→ **INSTRUCTIONS TO FOLLOW**: Using the data below, return the stretch from the line that contains "as the velocity" through the line that contains "The velocity bias of satellite", both included, exactly as it stands and nothing beyond it.

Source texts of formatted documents
== Segment start ==
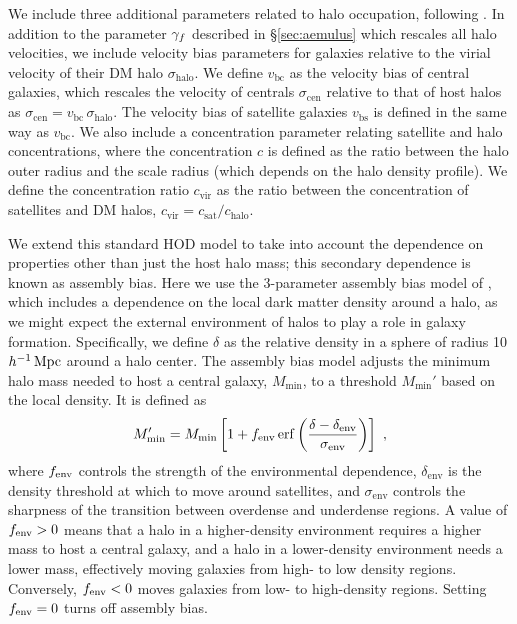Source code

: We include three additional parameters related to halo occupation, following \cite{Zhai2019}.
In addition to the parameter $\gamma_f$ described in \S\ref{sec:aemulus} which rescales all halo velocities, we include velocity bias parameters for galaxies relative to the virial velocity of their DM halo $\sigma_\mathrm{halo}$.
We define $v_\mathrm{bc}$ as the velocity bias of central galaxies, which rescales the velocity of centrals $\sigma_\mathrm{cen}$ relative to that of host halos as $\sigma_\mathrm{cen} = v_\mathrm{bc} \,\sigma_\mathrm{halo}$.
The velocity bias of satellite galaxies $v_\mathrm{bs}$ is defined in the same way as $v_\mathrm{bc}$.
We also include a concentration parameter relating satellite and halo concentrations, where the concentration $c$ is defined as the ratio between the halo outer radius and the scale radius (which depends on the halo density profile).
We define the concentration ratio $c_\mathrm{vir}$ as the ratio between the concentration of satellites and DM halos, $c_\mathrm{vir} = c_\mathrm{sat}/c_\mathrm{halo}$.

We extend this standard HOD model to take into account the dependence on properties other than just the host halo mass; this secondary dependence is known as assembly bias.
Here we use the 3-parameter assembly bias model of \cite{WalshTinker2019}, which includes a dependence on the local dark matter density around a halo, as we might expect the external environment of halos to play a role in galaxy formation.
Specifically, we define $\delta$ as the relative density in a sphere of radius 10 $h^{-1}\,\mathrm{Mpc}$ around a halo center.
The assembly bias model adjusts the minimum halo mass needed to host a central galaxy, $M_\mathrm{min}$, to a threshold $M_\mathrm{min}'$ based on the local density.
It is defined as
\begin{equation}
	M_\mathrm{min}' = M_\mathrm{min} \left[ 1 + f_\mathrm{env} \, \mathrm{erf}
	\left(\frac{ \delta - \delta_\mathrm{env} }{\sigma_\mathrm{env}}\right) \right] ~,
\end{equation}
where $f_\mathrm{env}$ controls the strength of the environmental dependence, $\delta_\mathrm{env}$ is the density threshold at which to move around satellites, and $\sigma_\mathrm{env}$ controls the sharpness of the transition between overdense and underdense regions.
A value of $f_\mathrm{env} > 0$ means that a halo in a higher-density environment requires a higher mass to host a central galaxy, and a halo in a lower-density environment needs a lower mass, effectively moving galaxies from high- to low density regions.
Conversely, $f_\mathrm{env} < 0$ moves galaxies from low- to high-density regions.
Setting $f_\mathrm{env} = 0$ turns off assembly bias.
== Segment end ==
== Segment start ==
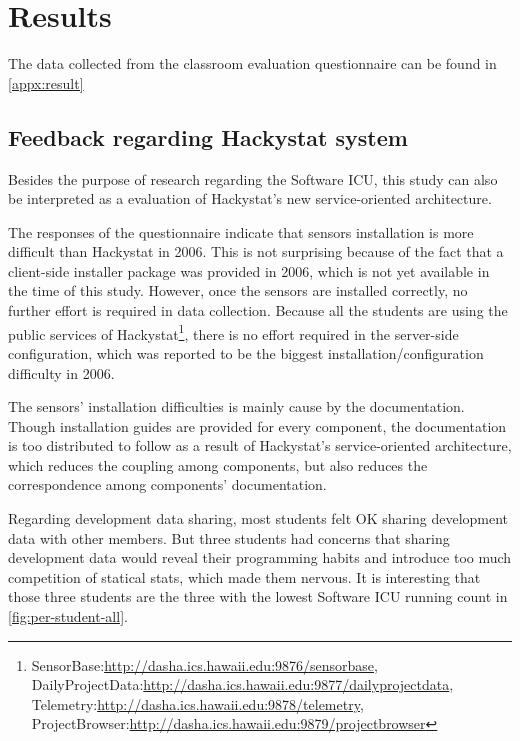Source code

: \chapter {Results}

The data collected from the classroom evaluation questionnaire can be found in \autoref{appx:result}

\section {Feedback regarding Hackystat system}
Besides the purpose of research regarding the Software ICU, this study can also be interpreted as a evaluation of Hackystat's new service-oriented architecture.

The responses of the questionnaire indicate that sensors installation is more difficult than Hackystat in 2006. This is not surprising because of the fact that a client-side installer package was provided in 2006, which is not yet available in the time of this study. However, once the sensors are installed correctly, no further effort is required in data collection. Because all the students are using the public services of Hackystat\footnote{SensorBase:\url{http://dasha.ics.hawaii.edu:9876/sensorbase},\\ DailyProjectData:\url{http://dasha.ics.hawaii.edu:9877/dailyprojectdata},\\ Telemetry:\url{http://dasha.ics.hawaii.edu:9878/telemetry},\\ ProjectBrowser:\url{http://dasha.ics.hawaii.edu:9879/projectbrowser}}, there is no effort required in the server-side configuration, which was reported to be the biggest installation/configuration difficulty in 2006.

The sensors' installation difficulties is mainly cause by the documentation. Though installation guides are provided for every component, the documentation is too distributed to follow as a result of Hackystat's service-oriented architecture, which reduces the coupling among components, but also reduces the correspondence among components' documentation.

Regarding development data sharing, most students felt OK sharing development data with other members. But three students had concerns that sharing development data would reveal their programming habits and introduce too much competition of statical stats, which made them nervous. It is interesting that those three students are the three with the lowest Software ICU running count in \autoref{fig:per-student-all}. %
== Segment end ==
== Segment start ==
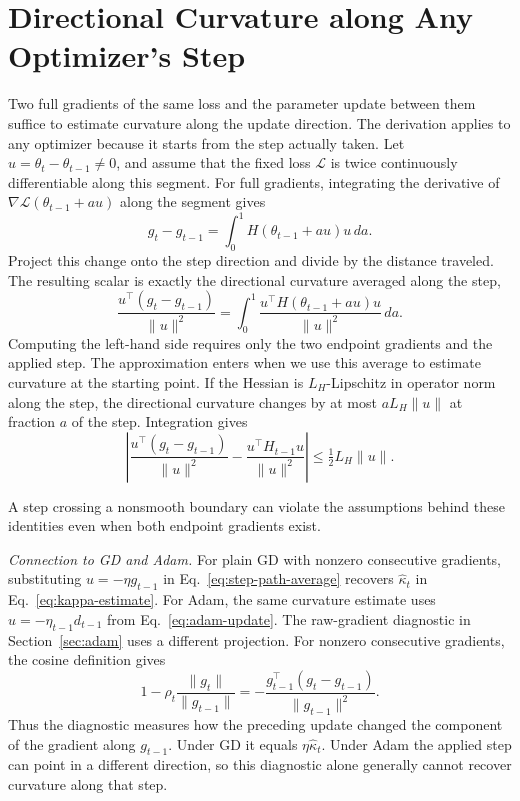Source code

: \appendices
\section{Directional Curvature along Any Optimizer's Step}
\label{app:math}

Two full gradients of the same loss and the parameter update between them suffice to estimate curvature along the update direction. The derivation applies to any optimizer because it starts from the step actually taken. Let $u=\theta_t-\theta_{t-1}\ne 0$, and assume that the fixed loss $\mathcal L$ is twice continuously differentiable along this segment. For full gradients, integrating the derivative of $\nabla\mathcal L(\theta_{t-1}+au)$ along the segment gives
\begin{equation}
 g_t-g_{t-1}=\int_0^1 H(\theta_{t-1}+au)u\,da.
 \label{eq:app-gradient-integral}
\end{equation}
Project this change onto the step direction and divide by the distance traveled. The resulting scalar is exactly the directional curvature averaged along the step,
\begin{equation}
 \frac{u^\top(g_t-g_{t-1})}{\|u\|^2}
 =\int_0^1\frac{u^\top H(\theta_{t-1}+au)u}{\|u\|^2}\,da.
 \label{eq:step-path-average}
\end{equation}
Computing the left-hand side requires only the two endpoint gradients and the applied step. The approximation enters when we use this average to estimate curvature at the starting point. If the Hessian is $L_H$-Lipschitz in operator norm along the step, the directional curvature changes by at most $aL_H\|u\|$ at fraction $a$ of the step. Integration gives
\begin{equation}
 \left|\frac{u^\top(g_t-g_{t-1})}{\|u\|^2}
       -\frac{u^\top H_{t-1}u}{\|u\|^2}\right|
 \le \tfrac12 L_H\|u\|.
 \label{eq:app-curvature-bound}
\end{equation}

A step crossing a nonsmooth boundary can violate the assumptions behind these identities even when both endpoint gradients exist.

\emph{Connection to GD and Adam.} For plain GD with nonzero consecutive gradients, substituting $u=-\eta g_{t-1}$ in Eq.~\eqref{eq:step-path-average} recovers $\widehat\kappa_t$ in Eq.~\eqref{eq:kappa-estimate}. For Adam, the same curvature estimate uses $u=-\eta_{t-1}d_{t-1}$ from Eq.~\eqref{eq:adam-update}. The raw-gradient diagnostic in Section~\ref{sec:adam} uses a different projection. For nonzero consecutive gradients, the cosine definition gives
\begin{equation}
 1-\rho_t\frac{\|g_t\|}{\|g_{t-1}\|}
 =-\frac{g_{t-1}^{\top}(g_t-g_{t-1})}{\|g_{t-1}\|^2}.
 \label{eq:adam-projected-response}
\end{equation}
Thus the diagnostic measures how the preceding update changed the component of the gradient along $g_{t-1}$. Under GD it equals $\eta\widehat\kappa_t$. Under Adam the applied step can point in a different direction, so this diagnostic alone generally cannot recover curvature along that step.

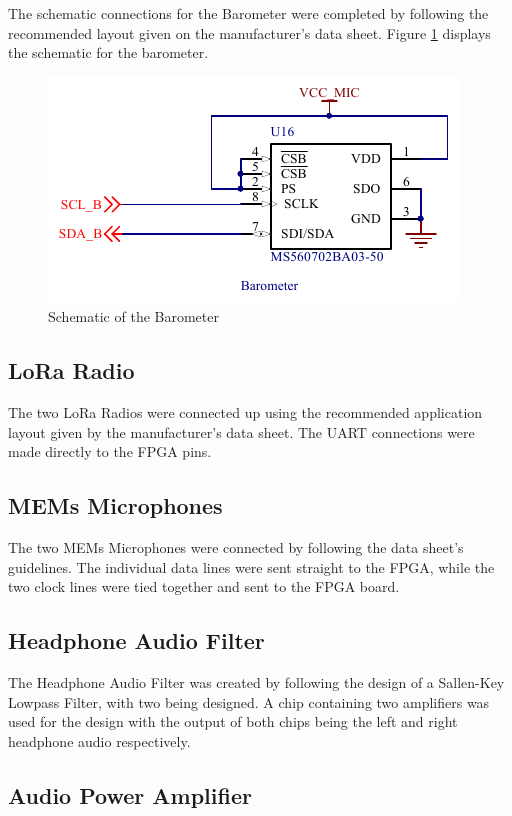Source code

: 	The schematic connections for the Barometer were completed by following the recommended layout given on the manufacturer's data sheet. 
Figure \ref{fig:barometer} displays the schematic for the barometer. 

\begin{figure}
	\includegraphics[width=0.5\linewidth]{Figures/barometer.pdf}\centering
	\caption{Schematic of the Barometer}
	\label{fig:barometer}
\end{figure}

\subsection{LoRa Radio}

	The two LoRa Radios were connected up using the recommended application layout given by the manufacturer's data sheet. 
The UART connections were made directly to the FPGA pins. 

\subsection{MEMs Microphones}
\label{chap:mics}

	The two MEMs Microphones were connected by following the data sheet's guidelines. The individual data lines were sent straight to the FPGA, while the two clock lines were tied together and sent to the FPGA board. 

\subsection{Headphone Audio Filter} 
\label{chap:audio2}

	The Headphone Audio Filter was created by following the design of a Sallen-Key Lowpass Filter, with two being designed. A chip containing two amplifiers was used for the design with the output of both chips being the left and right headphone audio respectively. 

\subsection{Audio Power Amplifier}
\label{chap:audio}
== Segment end ==
→ **TASK ANSWER**:
We define $v_\mathrm{bc}$ as the velocity bias of central galaxies, which rescales the velocity of centrals $\sigma_\mathrm{cen}$ relative to that of host halos as $\sigma_\mathrm{cen} = v_\mathrm{bc} \,\sigma_\mathrm{halo}$.
The velocity bias of satellite galaxies $v_\mathrm{bs}$ is defined in the same way as $v_\mathrm{bc}$.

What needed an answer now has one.